South Africa is still dealing with the pandemic, so it is unlikely that employers in general have made firm decisions about whether to go back to the office, move permanently to remote working or aim for something in between, such as a hybrid working model.
If and when they do make such decisions, employers would do well to remember that any workplace changes they make (beyond those currently necessitated by the pandemic) will have to be done within the confines of the law.
The workplace as we have traditionally known it is rapidly evolving and is, in many instances, unlikely to exist in its previous form ever again, but the fundamental legal principles that regulate employment relationships and employment contracts generally remain the same. This means the methods or approaches an employer uses to bring about workplace changes within the confines of the law are, or ought to be, the same as those used in the traditional workplace.
Although a move to remote or home working is generally considered a win by many employees, it could have implications for traditional employee benefits such as car and travel allowances, as well as for information security, intellectual property, health and safety and other compliance matters. Employers will also need to grapple with how to deal with personal expenses, such as internet access, incurred by employees as a result of working remotely and how to deal with issues of equipment that employees may not readily have at home.
There are two main legal principles employers would need to consider when moving towards making remote working a permanent arrangement: any desired changes must be implemented fairly, and changes must be implemented in accordance with applicable laws – which do not stop at the office door.
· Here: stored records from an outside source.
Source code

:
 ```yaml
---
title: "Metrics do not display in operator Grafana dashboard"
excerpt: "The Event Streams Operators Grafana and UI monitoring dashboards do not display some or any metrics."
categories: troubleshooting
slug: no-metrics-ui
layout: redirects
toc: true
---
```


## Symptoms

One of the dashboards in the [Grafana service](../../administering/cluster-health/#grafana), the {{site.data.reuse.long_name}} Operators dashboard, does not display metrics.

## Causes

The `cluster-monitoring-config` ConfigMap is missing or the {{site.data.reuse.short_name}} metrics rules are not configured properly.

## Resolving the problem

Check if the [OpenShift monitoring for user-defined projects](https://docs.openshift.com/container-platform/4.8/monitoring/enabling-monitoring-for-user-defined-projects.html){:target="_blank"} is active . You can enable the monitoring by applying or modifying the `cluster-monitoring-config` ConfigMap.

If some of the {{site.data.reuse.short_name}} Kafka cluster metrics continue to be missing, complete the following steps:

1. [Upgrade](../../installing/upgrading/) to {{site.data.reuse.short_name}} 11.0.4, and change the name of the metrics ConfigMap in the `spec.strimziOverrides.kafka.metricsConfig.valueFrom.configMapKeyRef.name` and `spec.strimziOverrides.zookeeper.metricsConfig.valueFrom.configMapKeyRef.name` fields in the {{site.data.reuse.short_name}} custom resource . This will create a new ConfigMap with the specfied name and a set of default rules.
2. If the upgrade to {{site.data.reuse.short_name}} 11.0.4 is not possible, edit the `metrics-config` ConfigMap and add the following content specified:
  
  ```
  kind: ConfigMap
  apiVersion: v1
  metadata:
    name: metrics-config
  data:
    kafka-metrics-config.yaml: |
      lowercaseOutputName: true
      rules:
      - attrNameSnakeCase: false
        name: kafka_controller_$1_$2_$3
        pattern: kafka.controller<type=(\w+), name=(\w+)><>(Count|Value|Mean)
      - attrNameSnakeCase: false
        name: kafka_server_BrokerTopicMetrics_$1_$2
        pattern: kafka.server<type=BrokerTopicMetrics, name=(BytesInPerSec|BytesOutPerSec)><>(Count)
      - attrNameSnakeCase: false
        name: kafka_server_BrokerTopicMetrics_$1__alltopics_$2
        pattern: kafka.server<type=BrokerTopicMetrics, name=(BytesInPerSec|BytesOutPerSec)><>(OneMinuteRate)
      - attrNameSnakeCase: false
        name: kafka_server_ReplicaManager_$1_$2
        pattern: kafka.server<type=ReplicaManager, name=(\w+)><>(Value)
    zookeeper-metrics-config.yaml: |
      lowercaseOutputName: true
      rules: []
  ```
Employers need to consider their health and safety obligations towards employees in terms of the Occupational Health and Safety Act, which requires an employer to, among other things, do everything reasonably practicable to protect employees’ health and safety in the workplace. In this regard, the employer’s obligations to ensure the health and safety of its employees extend to where the employee is working outside of the conventionally understood workplace, including the home office.
Similarly, loss of vital data and intellectual property and breaches of security may have far-reaching consequences for a business whose employees work remotely. There are additional obligations with the Protection of Personal Information Act (PoPIA) now in full force, and there will be further obligations once the commencement date of the Cybercrimes Act is announced, both of which will be of particular importance for remote working.
Then there’s the Basic Conditions of Employment Act, regulating working hours, overtime, annual leave, sick leave and the like, all of which need to be considered and applied whether employees work in the office or at home.
As a general principle, a contract of employment, like any other contract, is consensual and so any contractual changes must be agreed to by the parties to the contract. An employer moving towards new post-pandemic working modes would therefore (in most cases) need to consult with its employees before making any changes to their employment contracts. There are, however, exceptions to this general rule and employers may not always be required to engage in extensive consultations in respect of the desired changes.
The nature and extent of such consultations would depend on factors such as the size of the workforce being impacted, the nature of the work the employees are doing and, most importantly, the nature and overall impact the proposed changes would have on employees’ current terms and conditions of employment. The overriding principle is that any changes ought to be implemented in a manner that is both substantively and procedurally fair.
If consultations are required in respect of changes to working conditions, such consultations would either be with the employees themselves or, if the employer’s workforce is unionised, with union representatives. In a unionised working environment, an employer would also need to ensure that it complies with its obligations in terms of any collective bargaining agreement regulating working conditions.
When it comes to implementing the desired changes, employers should ensure that these are implemented fairly across the board and that there is no unfair discrimination. If there is any differentiation of working conditions, the employer must be able to justify these based on operational reasons (for example, where only some are able to work remotely, and others are required to come into the workplace due to the nature of the work being done).
Employers who wish to change their entire operations to a remote working structure should also be mindful of employees who may not have the means, infrastructure or a conducive environment to effectively perform their services from home (despite that it is possible).
Working from home has pros and cons for employers and employees alike and is likely to become a prominent working model in a post-pandemic world. A good place to start in bringing the benefits of remote working to the fore while managing the challenges that come with them, is for employers to look to making any required changes to the employment contracts, as well as developing a remote working policy to regulate new working arrangements.
Even if employees are overwhelmingly in favour of making working from home a permanent feature, any changes to terms and conditions of employment must be done in accordance with applicable law.